**What you have to do**
The records that follow should be returned exactly, pictures excluded.

**Data provided**

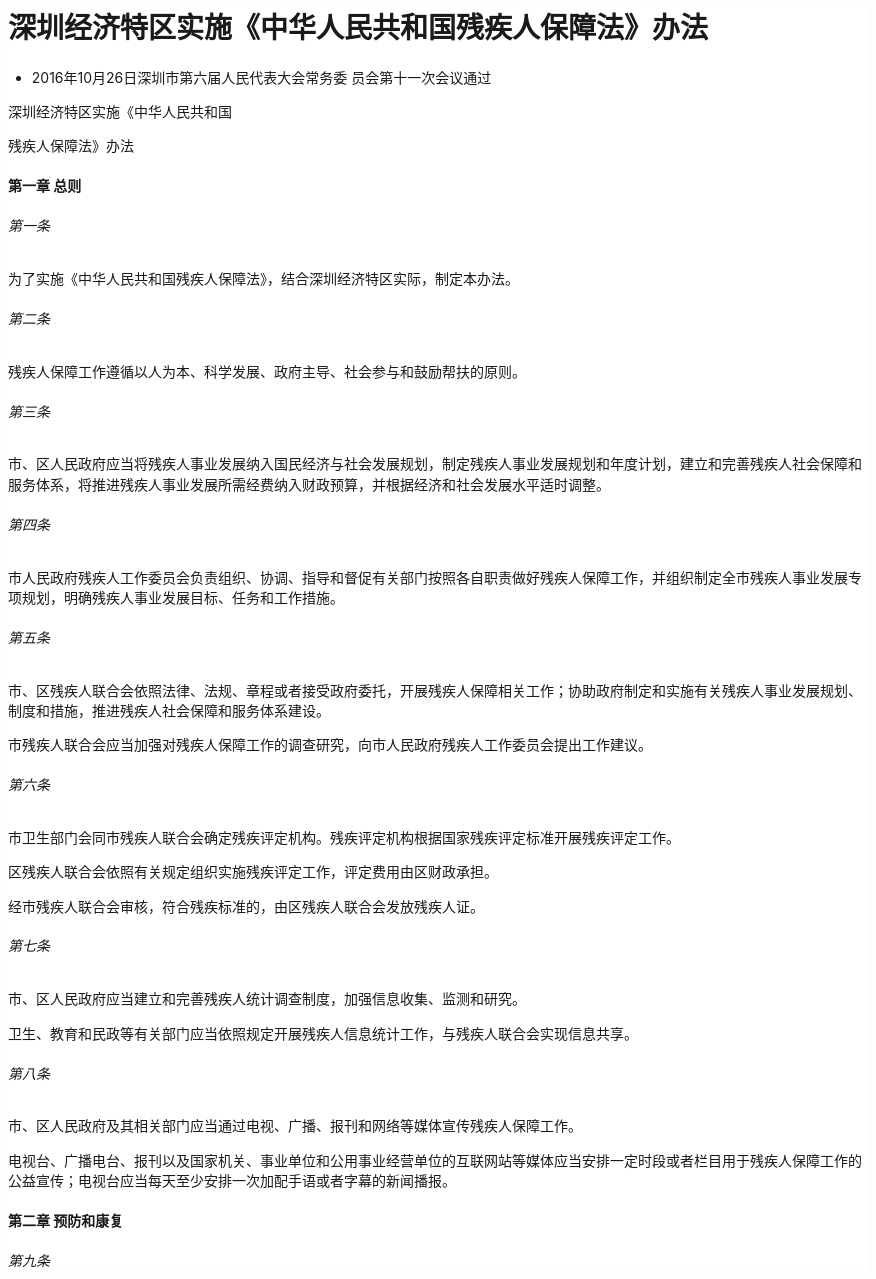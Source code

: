# 深圳经济特区实施《中华人民共和国残疾人保障法》办法

- 2016年10月26日深圳市第六届人民代表大会常务委
  员会第十一次会议通过



深圳经济特区实施《中华人民共和国

残疾人保障法》办法

#### 第一章 总则

###### 第一条

为了实施《中华人民共和国残疾人保障法》，结合深圳经济特区实际，制定本办法。

###### 第二条

残疾人保障工作遵循以人为本、科学发展、政府主导、社会参与和鼓励帮扶的原则。

###### 第三条

市、区人民政府应当将残疾人事业发展纳入国民经济与社会发展规划，制定残疾人事业发展规划和年度计划，建立和完善残疾人社会保障和服务体系，将推进残疾人事业发展所需经费纳入财政预算，并根据经济和社会发展水平适时调整。

###### 第四条

市人民政府残疾人工作委员会负责组织、协调、指导和督促有关部门按照各自职责做好残疾人保障工作，并组织制定全市残疾人事业发展专项规划，明确残疾人事业发展目标、任务和工作措施。

###### 第五条

市、区残疾人联合会依照法律、法规、章程或者接受政府委托，开展残疾人保障相关工作；协助政府制定和实施有关残疾人事业发展规划、制度和措施，推进残疾人社会保障和服务体系建设。

市残疾人联合会应当加强对残疾人保障工作的调查研究，向市人民政府残疾人工作委员会提出工作建议。

###### 第六条

市卫生部门会同市残疾人联合会确定残疾评定机构。残疾评定机构根据国家残疾评定标准开展残疾评定工作。

区残疾人联合会依照有关规定组织实施残疾评定工作，评定费用由区财政承担。

经市残疾人联合会审核，符合残疾标准的，由区残疾人联合会发放残疾人证。

###### 第七条

市、区人民政府应当建立和完善残疾人统计调查制度，加强信息收集、监测和研究。

卫生、教育和民政等有关部门应当依照规定开展残疾人信息统计工作，与残疾人联合会实现信息共享。

###### 第八条

市、区人民政府及其相关部门应当通过电视、广播、报刊和网络等媒体宣传残疾人保障工作。

电视台、广播电台、报刊以及国家机关、事业单位和公用事业经营单位的互联网站等媒体应当安排一定时段或者栏目用于残疾人保障工作的公益宣传；电视台应当每天至少安排一次加配手语或者字幕的新闻播报。

#### 第二章 预防和康复

###### 第九条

**Answer to the exercise**
Source code

:# 深圳经济特区实施《中华人民共和国残疾人保障法》办法

- 2016年10月26日深圳市第六届人民代表大会常务委
  员会第十一次会议通过



深圳经济特区实施《中华人民共和国

残疾人保障法》办法

#### 第一章 总则

###### 第一条

为了实施《中华人民共和国残疾人保障法》，结合深圳经济特区实际，制定本办法。

###### 第二条

残疾人保障工作遵循以人为本、科学发展、政府主导、社会参与和鼓励帮扶的原则。

###### 第三条

市、区人民政府应当将残疾人事业发展纳入国民经济与社会发展规划，制定残疾人事业发展规划和年度计划，建立和完善残疾人社会保障和服务体系，将推进残疾人事业发展所需经费纳入财政预算，并根据经济和社会发展水平适时调整。

###### 第四条

市人民政府残疾人工作委员会负责组织、协调、指导和督促有关部门按照各自职责做好残疾人保障工作，并组织制定全市残疾人事业发展专项规划，明确残疾人事业发展目标、任务和工作措施。

###### 第五条

市、区残疾人联合会依照法律、法规、章程或者接受政府委托，开展残疾人保障相关工作；协助政府制定和实施有关残疾人事业发展规划、制度和措施，推进残疾人社会保障和服务体系建设。

市残疾人联合会应当加强对残疾人保障工作的调查研究，向市人民政府残疾人工作委员会提出工作建议。

###### 第六条

市卫生部门会同市残疾人联合会确定残疾评定机构。残疾评定机构根据国家残疾评定标准开展残疾评定工作。

区残疾人联合会依照有关规定组织实施残疾评定工作，评定费用由区财政承担。

经市残疾人联合会审核，符合残疾标准的，由区残疾人联合会发放残疾人证。

###### 第七条

市、区人民政府应当建立和完善残疾人统计调查制度，加强信息收集、监测和研究。

卫生、教育和民政等有关部门应当依照规定开展残疾人信息统计工作，与残疾人联合会实现信息共享。

###### 第八条

市、区人民政府及其相关部门应当通过电视、广播、报刊和网络等媒体宣传残疾人保障工作。

电视台、广播电台、报刊以及国家机关、事业单位和公用事业经营单位的互联网站等媒体应当安排一定时段或者栏目用于残疾人保障工作的公益宣传；电视台应当每天至少安排一次加配手语或者字幕的新闻播报。

#### 第二章 预防和康复

###### 第九条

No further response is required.